# Caramel Problems



## mhowell (May 28, 2004)

Greetings,
I am a novice baker and candy maker, I make dark & white chocolate turtles and the caramel comes out great then later turns grainy during storage. I have heard about using invert sugar but can not find a formula or recipe for caramel using invert sugar. Does anyone have a recipe for caramel using invert surgar that they are willing to share?


----------



## mezzaluna (Aug 29, 2000)

Hello Mhowell, and welcome to Chef Talk.

You posted your request in the Welcome Forum, where it's not as likely to be seen by people who can answer your question. Therefore, I'm moving it to the Pastry and Baking forum.

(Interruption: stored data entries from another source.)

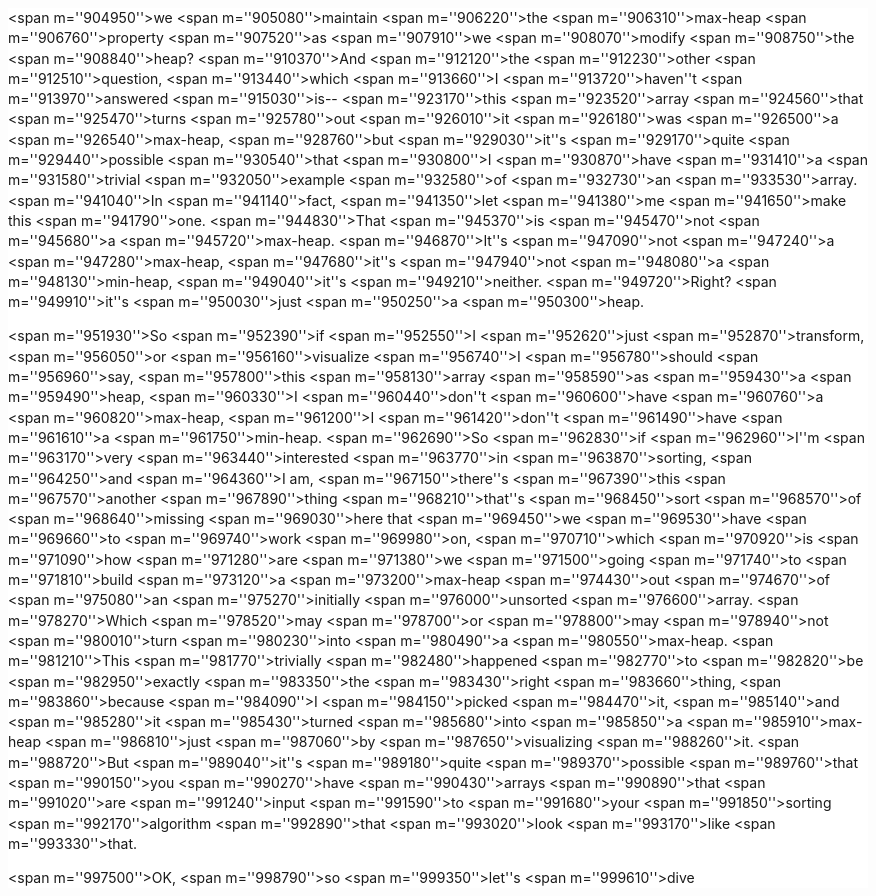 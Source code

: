   <span m=''904950''>we</span> <span m=''905080''>maintain</span> <span m=''906220''>the</span>
  <span m=''906310''>max-heap</span> <span m=''906760''>property</span> <span m=''907520''>as</span>
  <span m=''907910''>we</span> <span m=''908070''>modify</span> <span m=''908750''>the</span>
  <span m=''908840''>heap?</span> <span m=''910370''>And</span> <span m=''912120''>the</span>
  <span m=''912230''>other</span> <span m=''912510''>question,</span> <span m=''913440''>which</span>
  <span m=''913660''>I</span> <span m=''913720''>haven''t</span> <span m=''913970''>answered</span>
  <span m=''915030''>is--</span> <span m=''923170''>this</span> <span m=''923520''>array</span>
  <span m=''924560''>that</span> <span m=''925470''>turns</span> <span m=''925780''>out</span>
  <span m=''926010''>it</span> <span m=''926180''>was</span> <span m=''926500''>a</span>
  <span m=''926540''>max-heap,</span> <span m=''928760''>but</span> <span m=''929030''>it''s</span>
  <span m=''929170''>quite</span> <span m=''929440''>possible</span> <span m=''930540''>that</span>
  <span m=''930800''>I</span> <span m=''930870''>have</span> <span m=''931410''>a</span>
  <span m=''931580''>trivial</span> <span m=''932050''>example</span> <span m=''932580''>of</span>
  <span m=''932730''>an</span> <span m=''933530''>array.</span> <span m=''941040''>In</span>
  <span m=''941140''>fact,</span> <span m=''941350''>let</span> <span m=''941380''>me</span>
  <span m=''941650''>make this</span> <span m=''941790''>one.</span> <span m=''944830''>That</span>
  <span m=''945370''>is</span> <span m=''945470''>not</span> <span m=''945680''>a</span>
  <span m=''945720''>max-heap.</span> <span m=''946870''>It''s</span> <span m=''947090''>not</span>
  <span m=''947240''>a</span> <span m=''947280''>max-heap,</span> <span m=''947680''>it''s</span>
  <span m=''947940''>not</span> <span m=''948080''>a</span> <span m=''948130''>min-heap,</span>
  <span m=''949040''>it''s</span> <span m=''949210''>neither.</span> <span m=''949720''>Right?</span>
  <span m=''949910''>it''s</span> <span m=''950030''>just</span> <span m=''950250''>a</span>
  <span m=''950300''>heap.</span> </p><p><span m=''951930''>So</span> <span m=''952390''>if</span>
  <span m=''952550''>I</span> <span m=''952620''>just</span> <span m=''952870''>transform,</span>
  <span m=''956050''>or</span> <span m=''956160''>visualize</span> <span m=''956740''>I</span>
  <span m=''956780''>should</span> <span m=''956960''>say,</span> <span m=''957800''>this</span>
  <span m=''958130''>array</span> <span m=''958590''>as</span> <span m=''959430''>a</span>
  <span m=''959490''>heap,</span> <span m=''960330''>I</span> <span m=''960440''>don''t</span>
  <span m=''960600''>have</span> <span m=''960760''>a</span> <span m=''960820''>max-heap,</span>
  <span m=''961200''>I</span> <span m=''961420''>don''t</span> <span m=''961490''>have</span>
  <span m=''961610''>a</span> <span m=''961750''>min-heap.</span> <span m=''962690''>So</span>
  <span m=''962830''>if</span> <span m=''962960''>I''m</span> <span m=''963170''>very</span>
  <span m=''963440''>interested</span> <span m=''963770''>in</span> <span m=''963870''>sorting,</span>
  <span m=''964250''>and</span> <span m=''964360''>I am,</span> <span m=''967150''>there''s</span>
  <span m=''967390''>this</span> <span m=''967570''>another</span> <span m=''967890''>thing</span>
  <span m=''968210''>that''s</span> <span m=''968450''>sort</span> <span m=''968570''>of</span>
  <span m=''968640''>missing</span> <span m=''969030''>here that</span> <span m=''969450''>we</span>
  <span m=''969530''>have</span> <span m=''969660''>to</span> <span m=''969740''>work</span>
  <span m=''969980''>on,</span> <span m=''970710''>which</span> <span m=''970920''>is</span>
  <span m=''971090''>how</span> <span m=''971280''>are</span> <span m=''971380''>we</span>
  <span m=''971500''>going</span> <span m=''971740''>to</span> <span m=''971810''>build</span>
  <span m=''973120''>a</span> <span m=''973200''>max-heap</span> <span m=''974430''>out</span>
  <span m=''974670''>of</span> <span m=''975080''>an</span> <span m=''975270''>initially</span>
  <span m=''976000''>unsorted</span> <span m=''976600''>array.</span> <span m=''978270''>Which</span>
  <span m=''978520''>may</span> <span m=''978700''>or</span> <span m=''978800''>may</span>
  <span m=''978940''>not</span> <span m=''980010''>turn</span> <span m=''980230''>into</span>
  <span m=''980490''>a</span> <span m=''980550''>max-heap.</span> <span m=''981210''>This</span>
  <span m=''981770''>trivially</span> <span m=''982480''>happened</span> <span m=''982770''>to</span>
  <span m=''982820''>be</span> <span m=''982950''>exactly</span> <span m=''983350''>the</span>
  <span m=''983430''>right</span> <span m=''983660''>thing,</span> <span m=''983860''>because</span>
  <span m=''984090''>I</span> <span m=''984150''>picked</span> <span m=''984470''>it,</span>
  <span m=''985140''>and</span> <span m=''985280''>it</span> <span m=''985430''>turned</span>
  <span m=''985680''>into</span> <span m=''985850''>a</span> <span m=''985910''>max-heap</span>
  <span m=''986810''>just</span> <span m=''987060''>by</span> <span m=''987650''>visualizing</span>
  <span m=''988260''>it.</span> <span m=''988720''>But</span> <span m=''989040''>it''s</span>
  <span m=''989180''>quite</span> <span m=''989370''>possible</span> <span m=''989760''>that</span>
  <span m=''990150''>you</span> <span m=''990270''>have</span> <span m=''990430''>arrays</span>
  <span m=''990890''>that</span> <span m=''991020''>are</span> <span m=''991240''>input</span>
  <span m=''991590''>to</span> <span m=''991680''>your</span> <span m=''991850''>sorting</span>
  <span m=''992170''>algorithm</span> <span m=''992890''>that</span> <span m=''993020''>look</span>
  <span m=''993170''>like</span> <span m=''993330''>that.</span> </p><p><span m=''997500''>OK,</span>
  <span m=''998790''>so</span> <span m=''999350''>let''s</span> <span m=''999610''>dive</span>
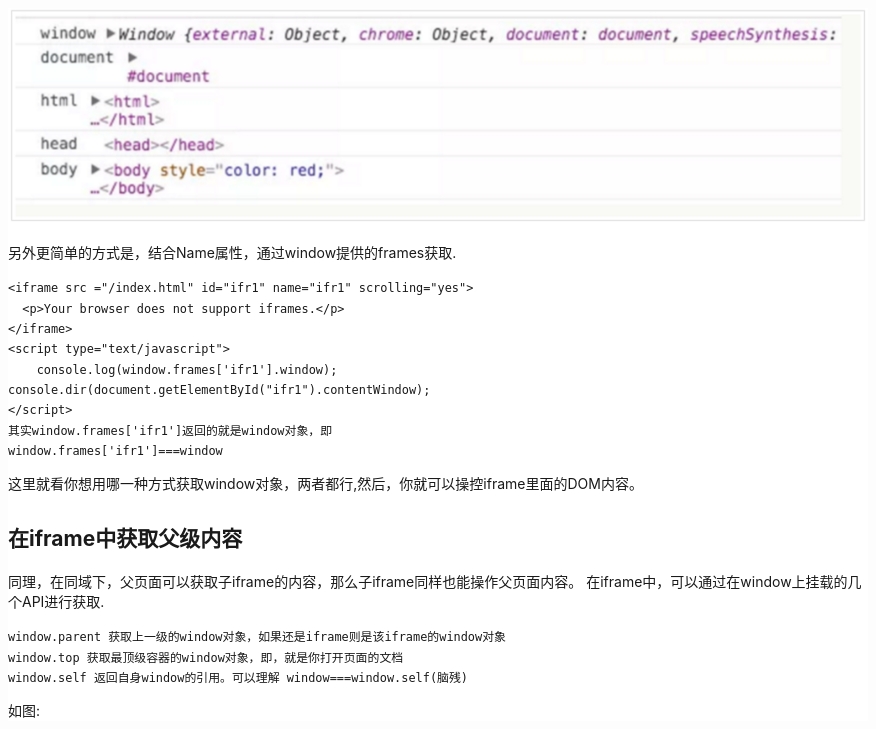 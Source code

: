![图](./images/iframe-1.png)


另外更简单的方式是，结合Name属性，通过window提供的frames获取.
```
<iframe src ="/index.html" id="ifr1" name="ifr1" scrolling="yes">
  <p>Your browser does not support iframes.</p>
</iframe>
<script type="text/javascript">
    console.log(window.frames['ifr1'].window);
console.dir(document.getElementById("ifr1").contentWindow);
</script>
其实window.frames['ifr1']返回的就是window对象，即
window.frames['ifr1']===window
```
这里就看你想用哪一种方式获取window对象，两者都行,然后，你就可以操控iframe里面的DOM内容。

## 在iframe中获取父级内容
同理，在同域下，父页面可以获取子iframe的内容，那么子iframe同样也能操作父页面内容。
在iframe中，可以通过在window上挂载的几个API进行获取.
```
window.parent 获取上一级的window对象，如果还是iframe则是该iframe的window对象
window.top 获取最顶级容器的window对象，即，就是你打开页面的文档
window.self 返回自身window的引用。可以理解 window===window.self(脑残)
```
如图:  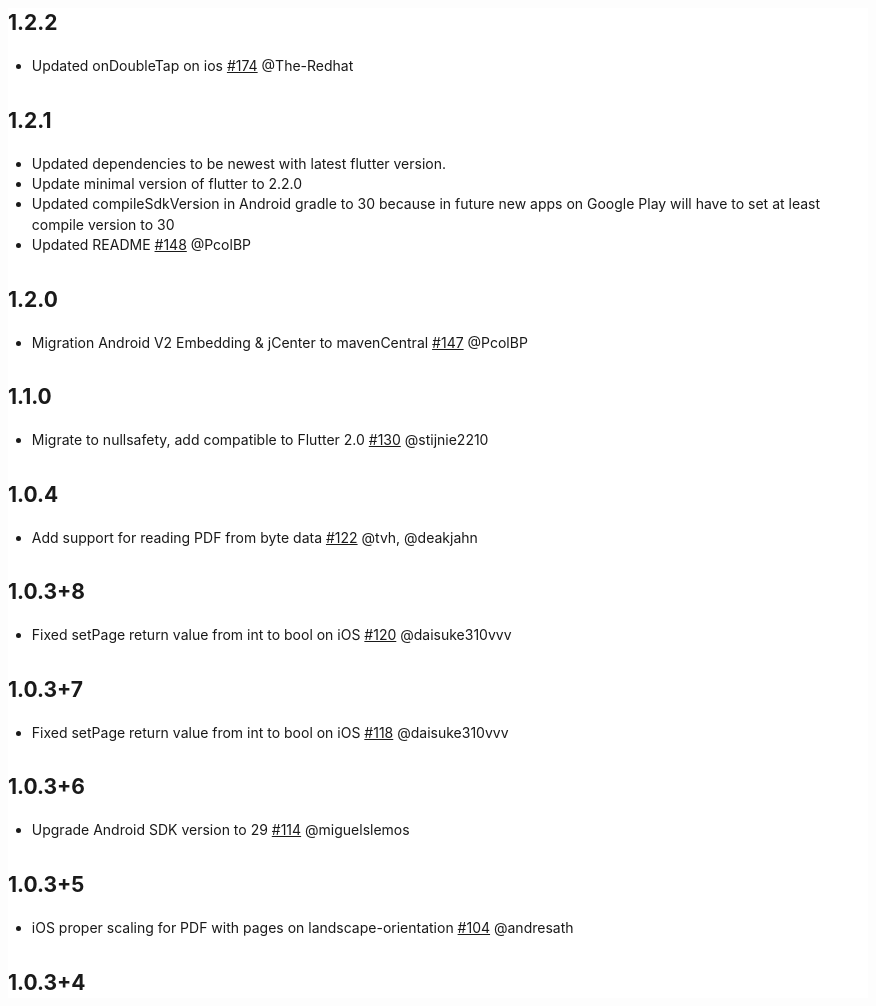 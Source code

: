 ## 1.2.2

- Updated onDoubleTap on ios [#174](https://github.com/endigo/flutter_pdfview/pull/174) @The-Redhat

## 1.2.1

- Updated dependencies to be newest with latest flutter version.
- Update minimal version of flutter to 2.2.0
- Updated compileSdkVersion in Android gradle to 30 because in future new apps on Google Play will have to set at least compile version to 30
- Updated README [#148](https://github.com/endigo/flutter_pdfview/pull/148) @PcolBP

## 1.2.0

- Migration Android V2 Embedding & jCenter to mavenCentral [#147](https://github.com/endigo/flutter_pdfview/pull/147) @PcolBP

## 1.1.0

- Migrate to nullsafety, add compatible to Flutter 2.0 [#130](https://github.com/endigo/flutter_pdfview/pull/130) @stijnie2210

## 1.0.4

- Add support for reading PDF from byte data [#122](https://github.com/endigo/flutter_pdfview/pull/120) @tvh, @deakjahn

## 1.0.3+8

- Fixed setPage return value from int to bool on iOS [#120](https://github.com/endigo/flutter_pdfview/pull/120) @daisuke310vvv

## 1.0.3+7

- Fixed setPage return value from int to bool on iOS [#118](https://github.com/endigo/flutter_pdfview/pull/118) @daisuke310vvv

## 1.0.3+6

- Upgrade Android SDK version to 29 [#114](https://github.com/endigo/flutter_pdfview/pull/114) @miguelslemos

## 1.0.3+5

- iOS proper scaling for PDF with pages on landscape-orientation [#104](https://github.com/endigo/flutter_pdfview/pull/104) @andresath

## 1.0.3+4
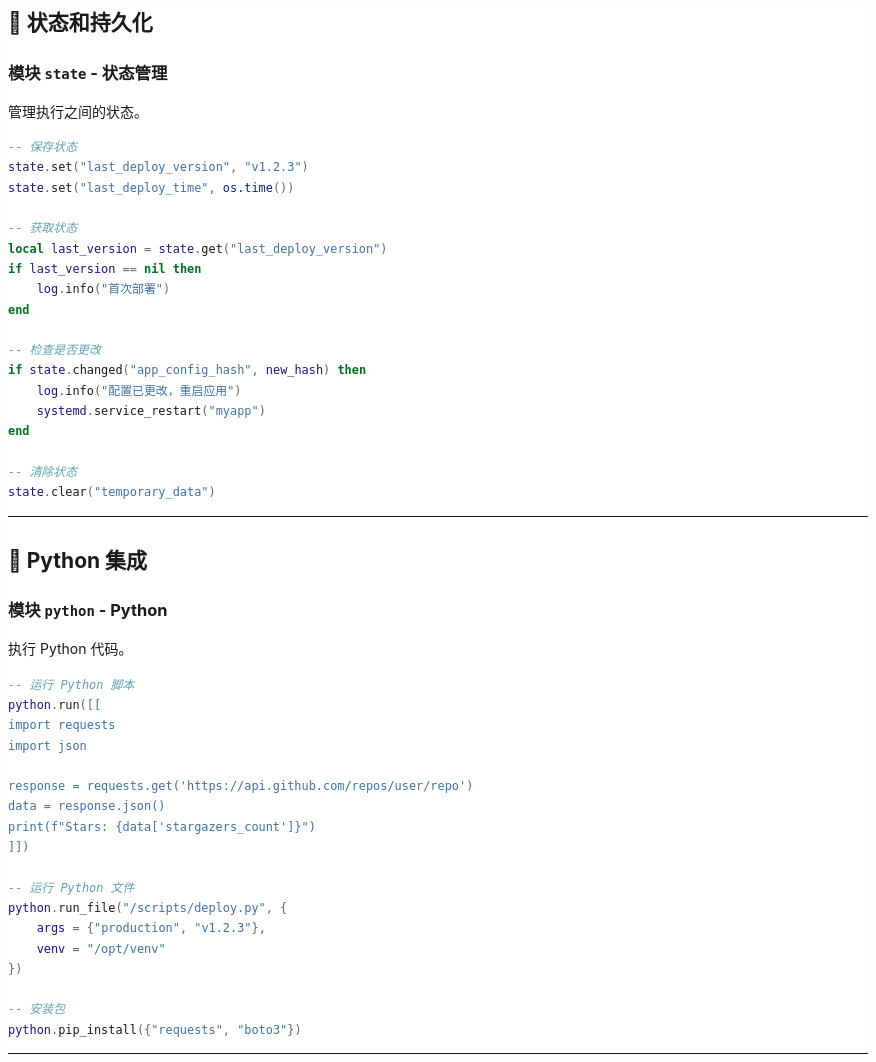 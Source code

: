 
## 🔄 状态和持久化

### 模块 `state` - 状态管理

管理执行之间的状态。

```lua
-- 保存状态
state.set("last_deploy_version", "v1.2.3")
state.set("last_deploy_time", os.time())

-- 获取状态
local last_version = state.get("last_deploy_version")
if last_version == nil then
    log.info("首次部署")
end

-- 检查是否更改
if state.changed("app_config_hash", new_hash) then
    log.info("配置已更改，重启应用")
    systemd.service_restart("myapp")
end

-- 清除状态
state.clear("temporary_data")
```

---

## 🐍 Python 集成

### 模块 `python` - Python

执行 Python 代码。

```lua
-- 运行 Python 脚本
python.run([[
import requests
import json

response = requests.get('https://api.github.com/repos/user/repo')
data = response.json()
print(f"Stars: {data['stargazers_count']}")
]])

-- 运行 Python 文件
python.run_file("/scripts/deploy.py", {
    args = {"production", "v1.2.3"},
    venv = "/opt/venv"
})

-- 安装包
python.pip_install({"requests", "boto3"})
```

--- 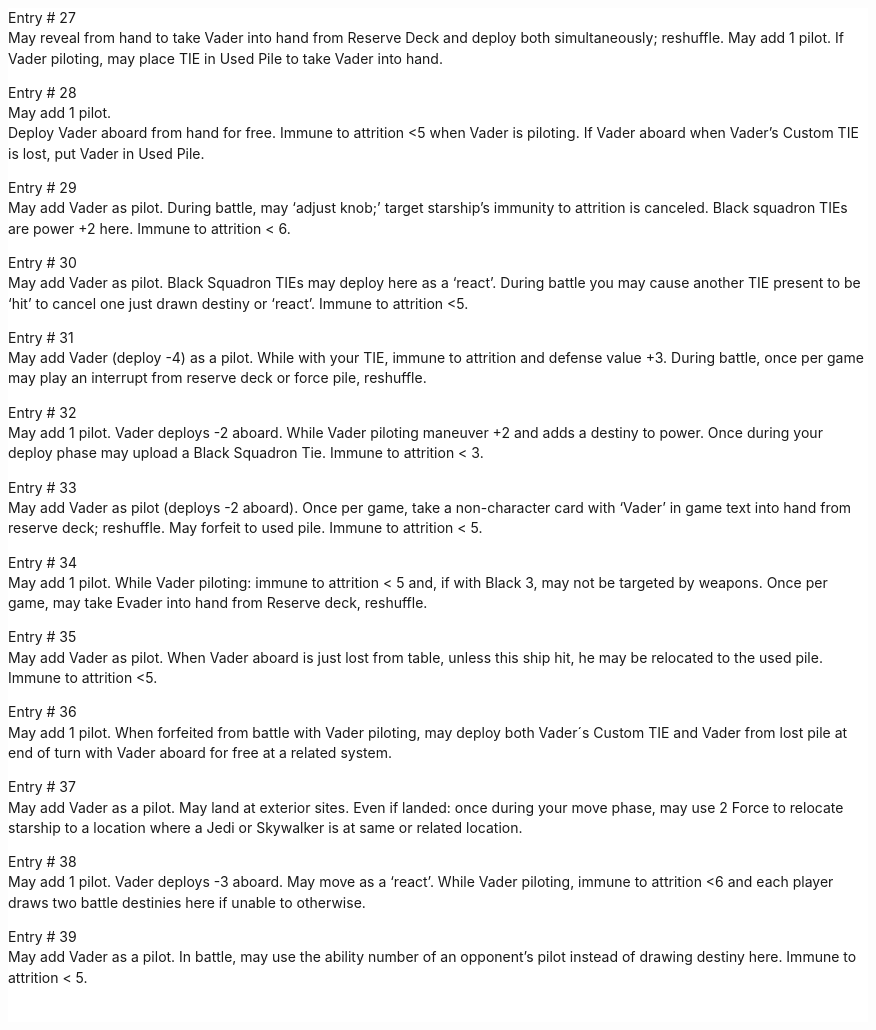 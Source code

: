 Entry # 27  
May reveal from hand to take Vader into hand from Reserve Deck and deploy both simultaneously; reshuffle. May add 1 pilot. If Vader piloting, may place TIE in Used Pile to take Vader into hand.

Entry # 28  
May add 1 pilot.  
Deploy Vader aboard from hand for free. Immune to attrition <5 when Vader is piloting. If Vader aboard when Vader&#8217;s Custom TIE is lost, put Vader in Used Pile.

Entry # 29  
May add Vader as pilot. During battle, may &#8216;adjust knob;&#8217; target starship&#8217;s immunity to attrition is canceled. Black squadron TIEs are power +2 here. Immune to attrition < 6.

Entry # 30  
May add Vader as pilot. Black Squadron TIEs may deploy here as a ‘react’. During battle you may cause another TIE present to be ‘hit’ to cancel one just drawn destiny or ‘react’. Immune to attrition <5.

Entry # 31  
May add Vader (deploy -4) as a pilot. While with your TIE, immune to attrition and defense value +3. During battle, once per game may play an interrupt from reserve deck or force pile, reshuffle.

Entry # 32  
May add 1 pilot. Vader deploys -2 aboard. While Vader piloting maneuver +2 and adds a destiny to power. Once during your deploy phase may upload a Black Squadron Tie. Immune to attrition < 3.

Entry # 33  
May add Vader as pilot (deploys -2 aboard). Once per game, take a non-character card with ‘Vader’ in game text into hand from reserve deck; reshuffle. May forfeit to used pile. Immune to attrition < 5.

Entry # 34  
May add 1 pilot. While Vader piloting: immune to attrition < 5 and, if with Black 3, may not be targeted by weapons. Once per game, may take Evader into hand from Reserve deck, reshuffle.

Entry # 35  
May add Vader as pilot. When Vader aboard is just lost from table, unless this ship hit, he may be relocated to the used pile. Immune to attrition <5.

Entry # 36  
May add 1 pilot. When forfeited from battle with Vader piloting, may deploy both Vader´s Custom TIE and Vader from lost pile at end of turn with Vader aboard for free at a related system.

Entry # 37  
May add Vader as a pilot. May land at exterior sites. Even if landed: once during your move phase, may use 2 Force to relocate starship to a location where a Jedi or Skywalker is at same or related location.

Entry # 38  
May add 1 pilot. Vader deploys -3 aboard. May move as a &#8216;react&#8217;. While Vader piloting, immune to attrition <6 and each player draws two battle destinies here if unable to otherwise.

Entry # 39  
May add Vader as a pilot. In battle, may use the ability number of an opponent’s pilot instead of drawing destiny here. Immune to attrition < 5.

&nbsp;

Please do come back to the Welcome Forum to introduce yourself and fill us in on your interests, etc.

Regards,
Mezzaluna


----------



## flavio (May 30, 2004)

Hello mhowell.
You can use a little of acid (citric or tartaric or vinegar) on your sugar in the begining of the process. This will "invert" your sugar and prevent it to crack and/ or become grainy. This process is called Invertase.
Good luck.
Flavio


----------



## pjm333 (Nov 6, 2001)

mHowell
You can also add a little honey or glucose to the sugar or acid like Flavio said, lemon juice,white vinegar,cream of tartar..This should help.


----------



## mhowell (May 28, 2004)

Greetings All,

Thanks so very much Flavio and PJM333 for your kindness and sharing your expertise, I will give your tips a try and let you know how it goes!


----------